STATE OF OREGON, Plaintiff-Respondent, v. RANDALL JAY KRAGT, Defendant-Appellant.
Defendant appeals two amended judgments that were entered in this criminal case. He assigns error to the trial court's entry of those judgments without notice to defendant, without a hearing, and without obtaining a waiver of any kind from defendant. We vacate and remand.
A judgment convicting defendant of three counts of first-degree sodomy and imposing sentences on those counts was entered in 1999. That judgment imposed a single term of post-prison supervision (PPS) and $5,400 in restitution. In 2014, the trial court entered an amended judgment, which is not at issue in this appeal.

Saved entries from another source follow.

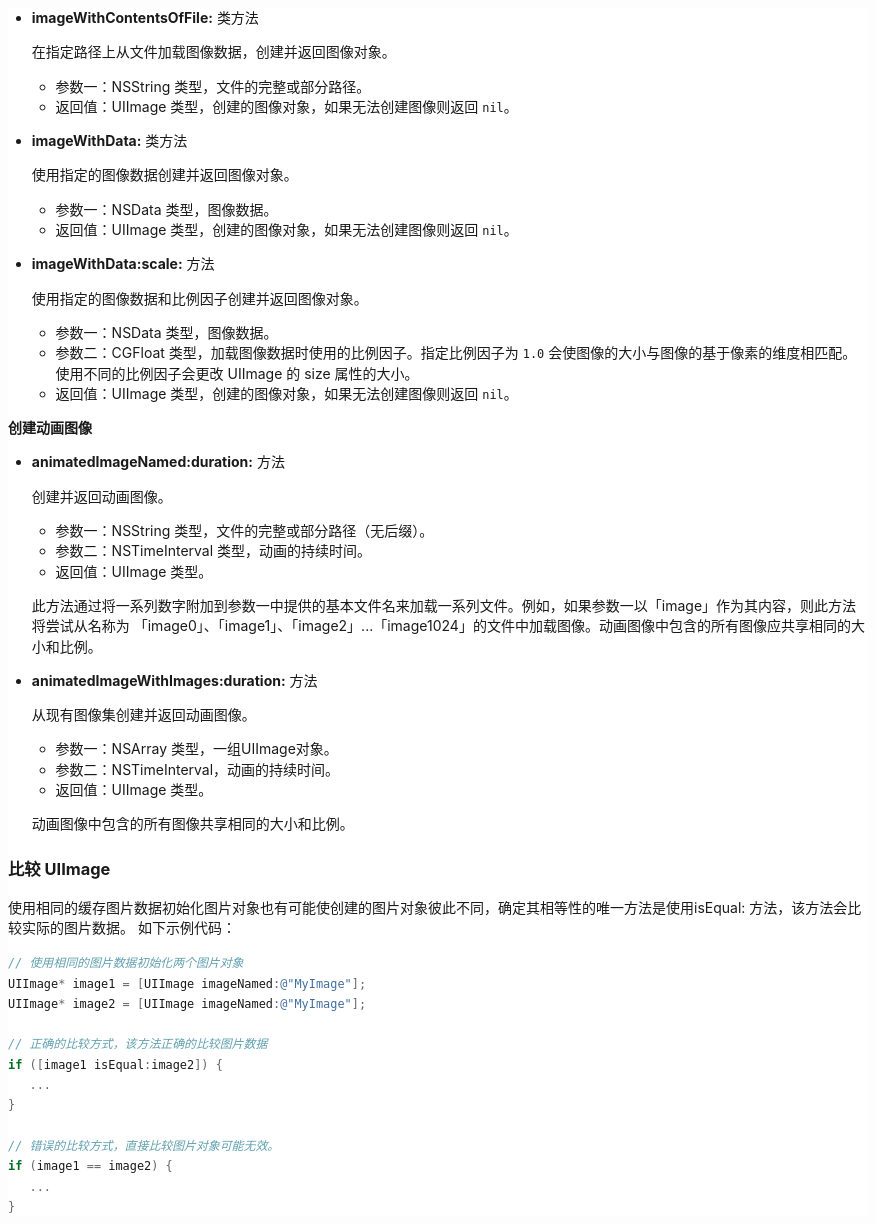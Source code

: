- **imageWithContentsOfFile:** 类方法

    在指定路径上从文件加载图像数据，创建并返回图像对象。
    
    - 参数一：NSString 类型，文件的完整或部分路径。
    - 返回值：UIImage 类型，创建的图像对象，如果无法创建图像则返回 `nil`。

- **imageWithData:** 类方法

    使用指定的图像数据创建并返回图像对象。
    
    - 参数一：NSData 类型，图像数据。
    - 返回值：UIImage 类型，创建的图像对象，如果无法创建图像则返回 `nil`。

- **imageWithData:scale:** 方法

    使用指定的图像数据和比例因子创建并返回图像对象。

    - 参数一：NSData 类型，图像数据。
    - 参数二：CGFloat 类型，加载图像数据时使用的比例因子。指定比例因子为 `1.0` 会使图像的大小与图像的基于像素的维度相匹配。使用不同的比例因子会更改 UIImage 的 size 属性的大小。
    - 返回值：UIImage 类型，创建的图像对象，如果无法创建图像则返回 `nil`。

**创建动画图像**

- **animatedImageNamed:duration:** 方法

    创建并返回动画图像。
    
    - 参数一：NSString 类型，文件的完整或部分路径（无后缀）。
    - 参数二：NSTimeInterval 类型，动画的持续时间。
    - 返回值：UIImage 类型。

    此方法通过将一系列数字附加到参数一中提供的基本文件名来加载一系列文件。例如，如果参数一以「image」作为其内容，则此方法将尝试从名称为 「image0」、「image1」、「image2」...「image1024」的文件中加载图像。动画图像中包含的所有图像应共享相同的大小和比例。
    
- **animatedImageWithImages:duration:** 方法

    从现有图像集创建并返回动画图像。
    
    - 参数一：NSArray 类型，一组UIImage对象。
    - 参数二：NSTimeInterval，动画的持续时间。
    - 返回值：UIImage 类型。

    动画图像中包含的所有图像共享相同的大小和比例。

### 比较 UIImage

使用相同的缓存图片数据初始化图片对象也有可能使创建的图片对象彼此不同，确定其相等性的唯一方法是使用isEqual: 方法，该方法会比较实际的图片数据。 如下示例代码：

```Objective-C
// 使用相同的图片数据初始化两个图片对象
UIImage* image1 = [UIImage imageNamed:@"MyImage"];
UIImage* image2 = [UIImage imageNamed:@"MyImage"];
 
// 正确的比较方式，该方法正确的比较图片数据
if ([image1 isEqual:image2]) {
   ...
}

// 错误的比较方式，直接比较图片对象可能无效。
if (image1 == image2) {
   ...
}
```
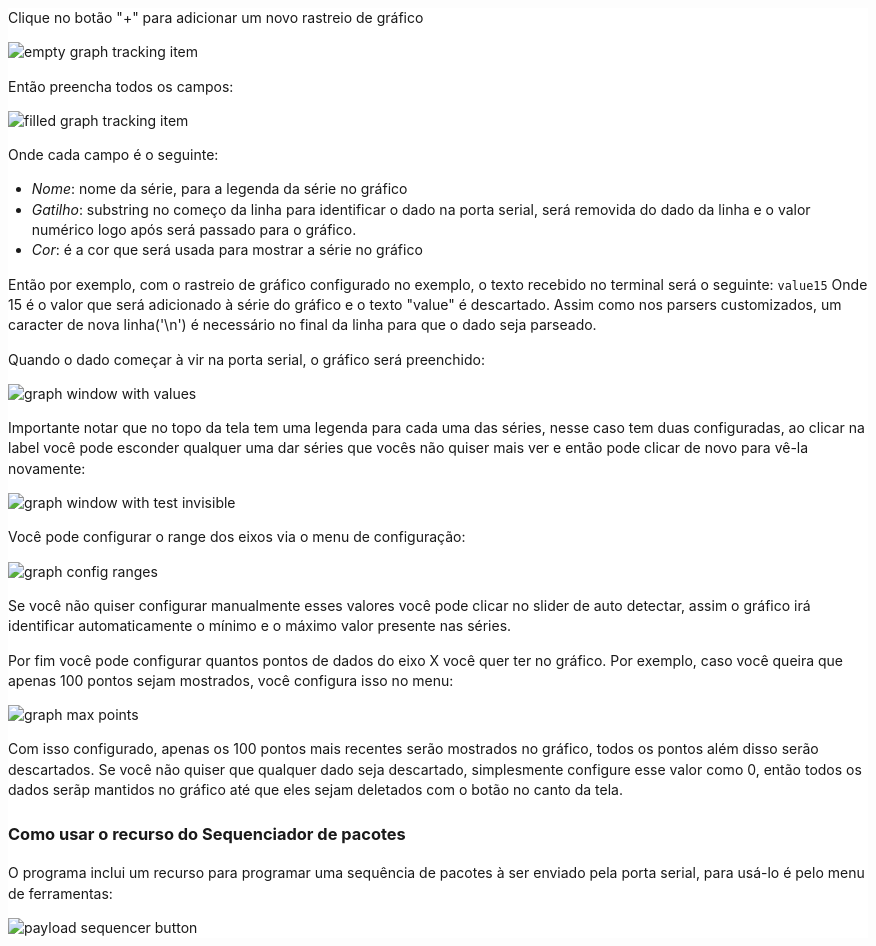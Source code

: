 Clique no botão "+" para adicionar um novo rastreio de gráfico

<img src="/documentacao/empty graph tracking item.png" alt="empty graph tracking item">

Então preencha todos os campos:

<img src="/documentacao/filled graph tracking item.png" alt="filled graph tracking item">

Onde cada campo é o seguinte:
- *Nome*: nome da série, para a legenda da série no gráfico
- *Gatilho*: substring no começo da linha para identificar o dado na porta serial, será removida do dado da linha e o valor numérico logo após será passado para o gráfico.
- *Cor*: é a cor que será usada para mostrar a série no gráfico

Então por exemplo, com o rastreio de gráfico configurado no exemplo, o texto recebido no terminal será o seguinte:
`value15`
Onde 15 é o valor que será adicionado à série do gráfico e o texto "value" é descartado. Assim como nos parsers customizados, um caracter de nova linha('\n') é necessário no final da linha para que o dado seja parseado.

Quando o dado começar à vir na porta serial, o gráfico será preenchido:

<img src="/documentacao/graph window with values.png" alt="graph window with values">

Importante notar que no topo da tela tem uma legenda para cada uma das séries, nesse caso tem duas configuradas, ao clicar na label você pode esconder qualquer uma dar séries que vocês não quiser mais ver e então pode clicar de novo para vê-la novamente:

<img src="/documentacao/graph window with test invisible.png" alt="graph window with test invisible">

Você pode configurar o range dos eixos via o menu de configuração:

<img src="/documentacao/graph config ranges.png" alt="graph config ranges">

Se você não quiser configurar manualmente esses valores você pode clicar no slider de auto detectar, assim o gráfico irá identificar automaticamente o mínimo e o máximo valor presente nas séries.

Por fim você pode configurar quantos pontos de dados do eixo X você quer ter no gráfico. Por exemplo, caso você queira que apenas 100 pontos sejam mostrados, você configura isso no menu:

<img src="/documentacao/graph max points.png" alt="graph max points">

Com isso configurado, apenas os 100 pontos mais recentes serão mostrados no gráfico, todos os pontos além disso serão descartados.
Se você não quiser que qualquer dado seja descartado, simplesmente configure esse valor como 0, então todos os dados serãp mantidos no gráfico até que eles sejam deletados com o botão no canto da tela.


### Como usar o recurso do Sequenciador de pacotes
O programa inclui um recurso para programar uma sequência de pacotes à ser enviado pela porta serial, para usá-lo é pelo menu de ferramentas:

<img src="/documentacao/payload sequencer button.png" alt="payload sequencer button">
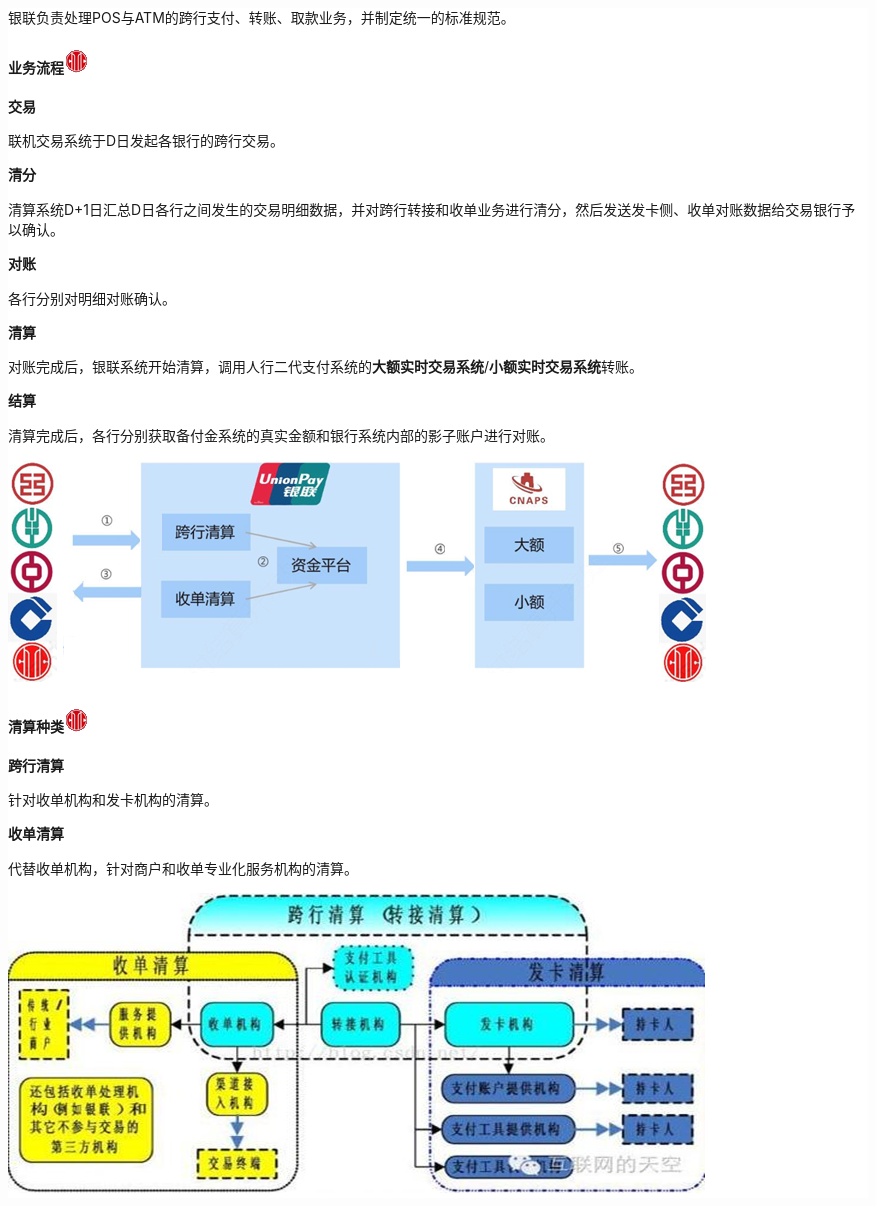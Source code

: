 银联负责处理POS与ATM的跨行支付、转账、取款业务，并制定统一的标准规范。

#### 业务流程<img src="./icons/citic.gif" />

**交易**

联机交易系统于D日发起各银行的跨行交易。

**清分**

清算系统D+1日汇总D日各行之间发生的交易明细数据，并对跨行转接和收单业务进行清分，然后发送发卡侧、收单对账数据给交易银行予以确认。

**对账**

各行分别对明细对账确认。

**清算**

对账完成后，银联系统开始清算，调用人行二代支付系统的**大额实时交易系统**/**小额实时交易系统**转账。

**结算**

清算完成后，各行分别获取备付金系统的真实金额和银行系统内部的影子账户进行对账。

<img src="./images/SYS401008.png" />

#### 清算种类<img src="./icons/citic.gif" />

**跨行清算**

针对收单机构和发卡机构的清算。

**收单清算**

代替收单机构，针对商户和收单专业化服务机构的清算。

<img src="./images/SYS401009.png" /> 

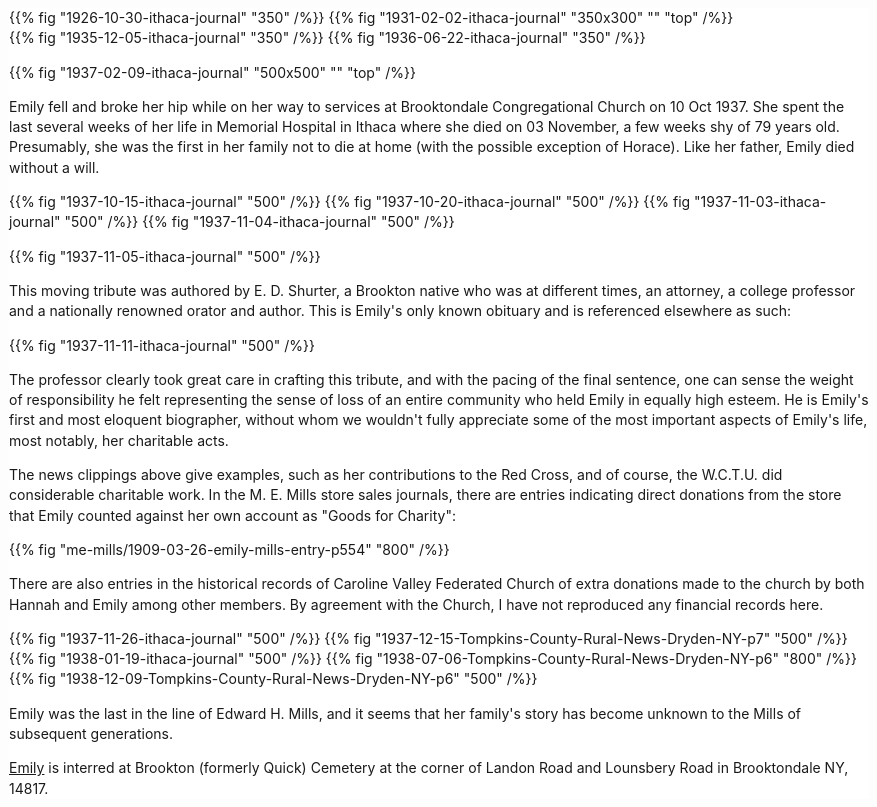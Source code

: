 <div class="cols">
  {{% fig "1926-10-30-ithaca-journal" "350" /%}}
  {{% fig "1931-02-02-ithaca-journal" "350x300" "" "top" /%}}
</div>
<div class="cols">
  {{% fig "1935-12-05-ithaca-journal" "350" /%}}
  {{% fig "1936-06-22-ithaca-journal" "350" /%}}
</div>

{{% fig "1937-02-09-ithaca-journal" "500x500" "" "top" /%}}

Emily fell and broke her hip while on her way to services at Brooktondale Congregational Church on 10 Oct 1937. She spent the last several weeks of her life in Memorial Hospital in Ithaca where she died on 03 November, a few weeks shy of 79 years old. Presumably, she was the first in her family not to die at home (with the possible exception of Horace). Like her father, Emily died without a will.   

{{% fig "1937-10-15-ithaca-journal" "500" /%}}
{{% fig "1937-10-20-ithaca-journal" "500" /%}}
{{% fig "1937-11-03-ithaca-journal" "500" /%}}
{{% fig "1937-11-04-ithaca-journal" "500" /%}}

{{% fig "1937-11-05-ithaca-journal" "500" /%}}

This moving tribute was authored by E. D. Shurter, a Brookton native who was at different times, an attorney, a college professor and a nationally renowned orator and author. This is Emily's only known obituary and is referenced elsewhere as such:

{{% fig "1937-11-11-ithaca-journal" "500" /%}}

The professor clearly took great care in crafting this tribute, and with the pacing of the final sentence, one can sense the weight of responsibility he felt representing the sense of loss of an entire community who held Emily in equally high esteem. He is Emily's first and most eloquent biographer, without whom we wouldn't fully appreciate some of the most important aspects of Emily's life, most notably, her charitable acts.

The news clippings above give examples, such as her contributions to the Red Cross, and of course, the W.C.T.U. did considerable charitable work. In the M. E. Mills store sales journals, there are entries indicating direct donations from the store that Emily counted against her own account as "Goods for Charity":

{{% fig "me-mills/1909-03-26-emily-mills-entry-p554" "800" /%}}

There are also entries in the historical records of Caroline Valley Federated Church of extra donations made to the church by both Hannah and Emily among other members. By agreement with the Church, I have not reproduced any financial records here.

{{% fig "1937-11-26-ithaca-journal" "500" /%}}
{{% fig "1937-12-15-Tompkins-County-Rural-News-Dryden-NY-p7" "500" /%}}
{{% fig "1938-01-19-ithaca-journal" "500" /%}}
{{% fig "1938-07-06-Tompkins-County-Rural-News-Dryden-NY-p6" "800" /%}}
{{% fig "1938-12-09-Tompkins-County-Rural-News-Dryden-NY-p6" "500" /%}}

Emily was the last in the line of Edward H. Mills, and it seems that her family's story has become unknown to the Mills of subsequent generations. 

[Emily](https://www.findagrave.com/memorial/160363879/mary-emily-mills) is interred at Brookton (formerly Quick) Cemetery at the corner of Landon Road and Lounsbery Road in Brooktondale NY, 14817.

In November 2016, the court entered a second amended judgment, which imposed sepa-rate PPS terms on each of the three counts. The court did not notify defendant or provide defendant an opportunity to be present before doing so. In December 2016, the court entered a third amended judgment, which incorporated the changes from the second amended judgment, and changed the recipient of the restitution. Again, the court did not provide notice to defendant or the opportunity to be present.
Defendant had statutory and constitutional rights to be present for the pronouncement of judgment. State v. Jacobs, 200 Or App 665, 672-73, 117 P3d 290 (2005). The state concedes that the sentencing court did not provide the written notice required by former ORS 138.083(1), repealed by Or Laws 2017, ch 529, § 26, and that the error requires correction. We agree and accordingly vacate the second and third amended judgments and remand.1
Second and third amended judgments vacated and remanded.
1. In this appeal, defendant argues only that the trial court erred by entering the amended judgments without providing notice and the opportunity for defendant to be present. He does not argue that the trial court lacked authority to alter the terms of his sentences at all, see, e.g., State v. DeCamp, 158 Or App 238, 973 P2d 922 (1999) (“A trial court's power to modify a sentence ends when that sentence has been ‘executed.’ ”), and we express no opinion on that matter.